# Part 2: Numba

Numba is another Python package designed to offer increased performance with Python applications that use a lot of `numpy` code for computation. Numba is a 'just-in-time' compiler for numpy code - it works by compiling your numpy code at runtime into optimised machine code. 

Numba works best on numpy code that can be encapsulated neatly into separate, minimal functions, such as performing operations on arrays, or code with loops. Numba is most commonly used with python decorators, which are placed above the function you wish to optimise through just-in-time compilation.

You will likely see perfomance gains in most numpy code through using numba with its default options and using the commonly applied decorators `@jit`, however, these decorators themselves do not cause numba to run parallel computation (The speed up initially comes from having "jit-ted" code.) 

To exploit the features of parallelism in numba, we have to go beyond the basics of numba, but first lets look at some simple examples of jitted code with numba:



In [19]:
from numba import jit
import numpy as np
import time

x = np.arange(100000000).reshape(10000, 10000)

@jit(nopython=True) # Set "nopython" mode for best performance
def go_fast(a): # Function is compiled to machine code when called the first time
    trace = 0
    for i in range(a.shape[0]):   # Numba likes loops
        trace += np.tanh(a[i, i]) # Numba likes NumPy functions
    return a + trace              # Numba likes NumPy broadcasting

# You can optionally run the function the first time to compile it
result = go_fast(x)

If you are not using a jupyter notebook, you can uncomment the timing measurements below, or use a profiling tool of your choice. (I am using the built in feature of jupyter notebooks that allows us to time the texecution of a notebook cell: `%%timeit`.)

In [20]:
%%timeit
# If you are not using a jupyter notebook, you can uncomment the timing measurements below:
#t1 = time.time()
result = go_fast(x)
#t2 = time.time()
#delta_t = t2 - t1

#print("Time taken: {}".format(delta_t))

127 ms ± 2.56 ms per loop (mean ± std. dev. of 7 runs, 10 loops each)


And for comparison, the **non-numba** version:

In [21]:
import numpy as np
import time

x = np.arange(100000000).reshape(10000, 10000)
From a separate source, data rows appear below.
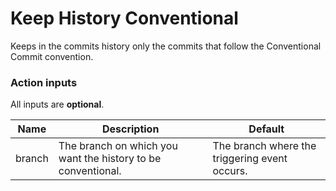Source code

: # Keep History Conventional
Keeps in the commits history only the commits that follow the Conventional Commit convention.

### Action inputs

All inputs are **optional**.

| Name | Description | Default |
| --- | --- | --- |
| branch | The branch on which you want the history to be conventional. | The branch where the triggering event occurs. |
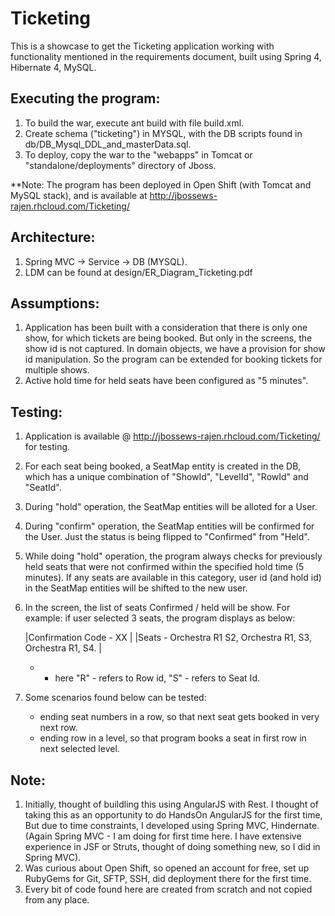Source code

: # Ticketing

This is a showcase to get the Ticketing application working with functionality mentioned in the requirements document, 
	built using Spring 4, Hibernate 4, MySQL.

Executing the program:
-----------------------
1) To build the war, execute ant build with file build.xml.
2) Create schema ("ticketing") in MYSQL, with the DB scripts found in db/DB_Mysql_DDL_and_masterData.sql.
3) To deploy, copy the war to the "webapps" in Tomcat or "standalone/deployments" directory of Jboss.

**Note: The program has been deployed in Open Shift (with Tomcat and MySQL stack), and is available at 
	http://jbossews-rajen.rhcloud.com/Ticketing/

Architecture:
-----------------------
1) Spring MVC -> Service -> DB (MYSQL).
2) LDM can be found at design/ER_Diagram_Ticketing.pdf

Assumptions:
-----------------------
1) Application has been built with a consideration that there is only one show, for which tickets are being booked. 
	But only in the screens, the show id is not captured. In domain objects, we have a provision for show id manipulation.
	So the program can be extended for booking tickets for multiple shows.
2) Active hold time for held seats have been configured as "5 minutes".

Testing:
-----------------------
1) Application is available @ http://jbossews-rajen.rhcloud.com/Ticketing/ for testing.
2) For each seat being booked, a SeatMap entity is created in the DB, which has a unique
	combination of "ShowId", "LevelId", "RowId" and "SeatId".
3) During "hold" operation, the SeatMap entities will be alloted for a User.
4) During "confirm" operation, the SeatMap entities will be confirmed for the User. Just the status is being 
	flipped to "Confirmed" from "Held".
5) While doing "hold" operation, the program always checks for previously held seats that were not confirmed
	within the specified hold time (5 minutes). If any seats are available in this category, user id (and hold id)
	in the SeatMap entities will be shifted to the new user.
6) In the screen, the list of seats Confirmed / held will be show. For example: if user selected 3 seats, the program displays as below:

	|Confirmation Code - XX                                       |
	|Seats - Orchestra R1 S2, Orchestra R1, S3, Orchestra R1, S4. |
	* - here "R" - refers to Row id, "S" - refers to Seat Id.
7) Some scenarios found below can be tested:
	- ending seat numbers in a row, so that next seat gets booked in very next row.
	- ending row in a level, so that program books a seat in first row in next selected level.

Note:
-----------------------
1) Initially, thought of buildling this using AngularJS with Rest. I thought of taking this as an opportunity to do 
	HandsOn AngularJS for the first time, But due to time constraints, I developed using Spring MVC, Hindernate.
	(Again Spring MVC - I am doing for first time here. I have extensive experience in JSF or Struts, thought of doing something new, so 
	I did in Spring MVC).
2) Was curious about Open Shift, so opened an account for free, set up RubyGems for Git, SFTP, SSH, did deployment there for the first time.
3) Every bit of code found here are created from scratch and not copied from any place.
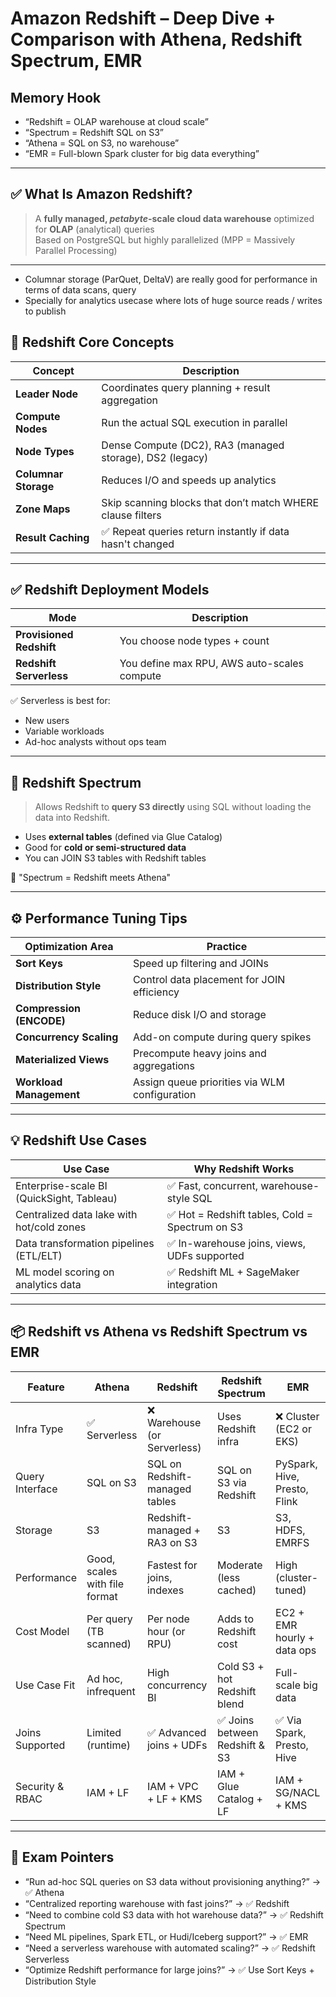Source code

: # Amazon Redshift – Deep Dive + Comparison with Athena, Redshift Spectrum, EMR

## Memory Hook  
- “Redshift = OLAP warehouse at cloud scale”  
- “Spectrum = Redshift SQL on S3”  
- “Athena = SQL on S3, no warehouse”  
- “EMR = Full-blown Spark cluster for big data everything”

---

## ✅ What Is Amazon Redshift?

> A **fully managed, *petabyte*-scale cloud data warehouse** optimized for **OLAP** (analytical) queries  
Based on PostgreSQL but highly parallelized (MPP = Massively Parallel Processing)

---
- Columnar storage (ParQuet, DeltaV) are really good for performance in terms of data scans, query
- Specially for analytics usecase where lots of huge source reads / writes to publish

## 🧩 Redshift Core Concepts

| Concept                | Description                                                  |
|-------------------------|--------------------------------------------------------------|
| **Leader Node**         | Coordinates query planning + result aggregation             |
| **Compute Nodes**       | Run the actual SQL execution in parallel                    |
| **Node Types**          | Dense Compute (DC2), RA3 (managed storage), DS2 (legacy)    |
| **Columnar Storage**    | Reduces I/O and speeds up analytics                         |
| **Zone Maps**           | Skip scanning blocks that don’t match WHERE clause filters  |
| **Result Caching**      | ✅ Repeat queries return instantly if data hasn't changed    |

---

## ✅ Redshift Deployment Models

| Mode                  | Description                                              |
|------------------------|----------------------------------------------------------|
| **Provisioned Redshift** | You choose node types + count                           |
| **Redshift Serverless** | You define max RPU, AWS auto-scales compute             |

✅ Serverless is best for:
- New users
- Variable workloads
- Ad-hoc analysts without ops team

---

## 🧠 Redshift Spectrum

> Allows Redshift to **query S3 directly** using SQL without loading the data into Redshift.

- Uses **external tables** (defined via Glue Catalog)
- Good for **cold or semi-structured data**
- You can JOIN S3 tables with Redshift tables

🧠 "Spectrum = Redshift meets Athena"

---

## ⚙️ Performance Tuning Tips

| Optimization Area       | Practice                                                       |
|--------------------------|----------------------------------------------------------------|
| **Sort Keys**            | Speed up filtering and JOINs                                   |
| **Distribution Style**   | Control data placement for JOIN efficiency                    |
| **Compression (ENCODE)** | Reduce disk I/O and storage                                    |
| **Concurrency Scaling**  | Add-on compute during query spikes                             |
| **Materialized Views**   | Precompute heavy joins and aggregations                       |
| **Workload Management**  | Assign queue priorities via WLM configuration                 |

---

## 💡 Redshift Use Cases

| Use Case                                       | Why Redshift Works                                      |
|------------------------------------------------|----------------------------------------------------------|
| Enterprise-scale BI (QuickSight, Tableau)      | ✅ Fast, concurrent, warehouse-style SQL                 |
| Centralized data lake with hot/cold zones      | ✅ Hot = Redshift tables, Cold = Spectrum on S3          |
| Data transformation pipelines (ETL/ELT)        | ✅ In-warehouse joins, views, UDFs supported             |
| ML model scoring on analytics data             | ✅ Redshift ML + SageMaker integration                   |

---

## 📦 Redshift vs Athena vs Redshift Spectrum vs EMR

| Feature                | **Athena**              | **Redshift**             | **Redshift Spectrum**       | **EMR**                      |
|------------------------|--------------------------|---------------------------|------------------------------|------------------------------|
| Infra Type             | ✅ Serverless             | ❌ Warehouse (or Serverless) | Uses Redshift infra         | ❌ Cluster (EC2 or EKS)       |
| Query Interface        | SQL on S3                | SQL on Redshift-managed tables | SQL on S3 via Redshift    | PySpark, Hive, Presto, Flink |
| Storage                | S3                       | Redshift-managed + RA3 on S3 | S3                          | S3, HDFS, EMRFS              |
| Performance            | Good, scales with file format | Fastest for joins, indexes | Moderate (less cached)     | High (cluster-tuned)         |
| Cost Model             | Per query (TB scanned)   | Per node hour (or RPU)    | Adds to Redshift cost       | EC2 + EMR hourly + data ops  |
| Use Case Fit           | Ad hoc, infrequent       | High concurrency BI       | Cold S3 + hot Redshift blend | Full-scale big data          |
| Joins Supported        | Limited (runtime)        | ✅ Advanced joins + UDFs   | ✅ Joins between Redshift & S3| ✅ Via Spark, Presto, Hive    |
| Security & RBAC        | IAM + LF                 | IAM + VPC + LF + KMS      | IAM + Glue Catalog + LF     | IAM + SG/NACL + KMS          |

---

## 📌 Exam Pointers

- “Run ad-hoc SQL queries on S3 data without provisioning anything?” → ✅ Athena
- “Centralized reporting warehouse with fast joins?” → ✅ Redshift
- “Need to combine cold S3 data with hot warehouse data?” → ✅ Redshift Spectrum
- “Need ML pipelines, Spark ETL, or Hudi/Iceberg support?” → ✅ EMR
- “Need a serverless warehouse with automated scaling?” → ✅ Redshift Serverless
- “Optimize Redshift performance for large joins?” → ✅ Use Sort Keys + Distribution Style
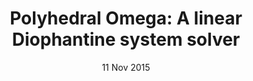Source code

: ---
layout: post
date: 11 Nov 2015
title: "Polyhedral Omega: A linear Diophantine system solver"
venue: Galatasaray University Math Seminar (Istanbul, Turkey)
---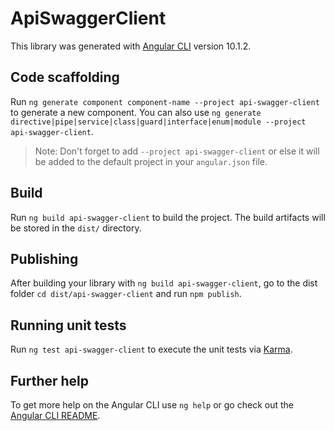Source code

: # ApiSwaggerClient

This library was generated with [Angular CLI](https://github.com/angular/angular-cli) version 10.1.2.

## Code scaffolding

Run `ng generate component component-name --project api-swagger-client` to generate a new component. You can also use `ng generate directive|pipe|service|class|guard|interface|enum|module --project api-swagger-client`.
> Note: Don't forget to add `--project api-swagger-client` or else it will be added to the default project in your `angular.json` file. 

## Build

Run `ng build api-swagger-client` to build the project. The build artifacts will be stored in the `dist/` directory.

## Publishing

After building your library with `ng build api-swagger-client`, go to the dist folder `cd dist/api-swagger-client` and run `npm publish`.

## Running unit tests

Run `ng test api-swagger-client` to execute the unit tests via [Karma](https://karma-runner.github.io).

## Further help

To get more help on the Angular CLI use `ng help` or go check out the [Angular CLI README](https://github.com/angular/angular-cli/blob/master/README.md).
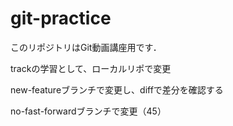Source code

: # git-practice
このリポジトリはGit動画講座用です．

trackの学習として、ローカルリポで変更

new-featureブランチで変更し、diffで差分を確認する

no-fast-forwardブランチで変更（45）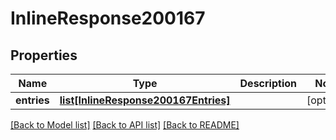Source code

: # InlineResponse200167

## Properties
Name | Type | Description | Notes
------------ | ------------- | ------------- | -------------
**entries** | [**list[InlineResponse200167Entries]**](InlineResponse200167Entries.md) |  | [optional] 

[[Back to Model list]](../README.md#documentation-for-models) [[Back to API list]](../README.md#documentation-for-api-endpoints) [[Back to README]](../README.md)


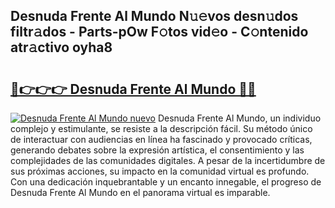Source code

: ## Desnuda Frente Al Mundo N𝚞𝚎vos desn𝚞dos filtr𝚊dos - Parts-pOw F𝚘tos vid𝚎o - C𝚘ntenido atr𝚊ctivo oyha8

# <h2><a href="http://mb3tsvh.tromn.icu/?c=Desnuda+Frente+Al+Mundo">🔗👉👉👉 Desnuda Frente Al Mundo 🔗🔗</a></h2>

[![Desnuda Frente Al Mundo nuevo](https://i.imgur.com/pEAQMta.gif)](http://mb3tsvh.tromn.icu/?c=Desnuda+Frente+Al+Mundo)
Desnuda Frente Al Mundo, un individuo complejo y estimulante, se resiste a la descripción fácil. Su método único de interactuar con audiencias en línea ha fascinado y provocado críticas, generando debates sobre la expresión artística, el consentimiento y las complejidades de las comunidades digitales. A pesar de la incertidumbre de sus próximas acciones, su impacto en la comunidad virtual es profundo. Con una dedicación inquebrantable y un encanto innegable, el progreso de Desnuda Frente Al Mundo en el panorama virtual es imparable.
def go_slow(a): # Function is run as standard Python/Numpy code
    trace = 0
    for i in range(a.shape[0]):   
        trace += np.tanh(a[i, i]) 
    return a + trace              

In [22]:
%%timeit
#t1 = time.time()
result = go_slow(x)
#t2 = time.time()
#delta_t = t2 - t1

#print("Time taken: {}".format(delta_t))

157 ms ± 3.33 ms per loop (mean ± std. dev. of 7 runs, 10 loops each)


#### Summary of results so far:

The adding of a numba decorator `@jit` gives us fairly minor speed up when the plain numpy code is jitted:

 - Plain numpy: 157ms
 - Numba numpy: 127ms

Let's see if we can now get some better performance using the parallel options in numba

### Parallel numba

To make use of parallel methods with numba, we use the `nogil` feature. You will also see the `nogil` feature refered to in Cython when talking about parallelisation techniques. Nogil allows us to disable the python GIL given conditions: namely when we are using numba-optimised code that only operaties on native types and variables (rather than Python objects).

When using the `@jit` decorator, we pass an additional keyword argument: `@jit(nogil=True)` to use this.

In [23]:
from numba import jit
import numpy as np
import time

x = np.arange(100000000).reshape(10000, 10000)

@jit(nopython=True, nogil=True) # Set "nopython" mode for best performance
def go_fast_nogil(a): # Function is compiled to machine code when called the first time
    trace = 0
    for i in range(a.shape[0]):   # Numba likes loops
        trace += np.tanh(a[i, i]) # Numba likes NumPy functions
    return a + trace              # Numba likes NumPy broadcasting

# You can optionally run the function the first time to compile it
result = go_fast_nogil(x)

In [24]:
%%timeit
result = go_fast_nogil(x)

126 ms ± 496 µs per loop (mean ± std. dev. of 7 runs, 10 loops each)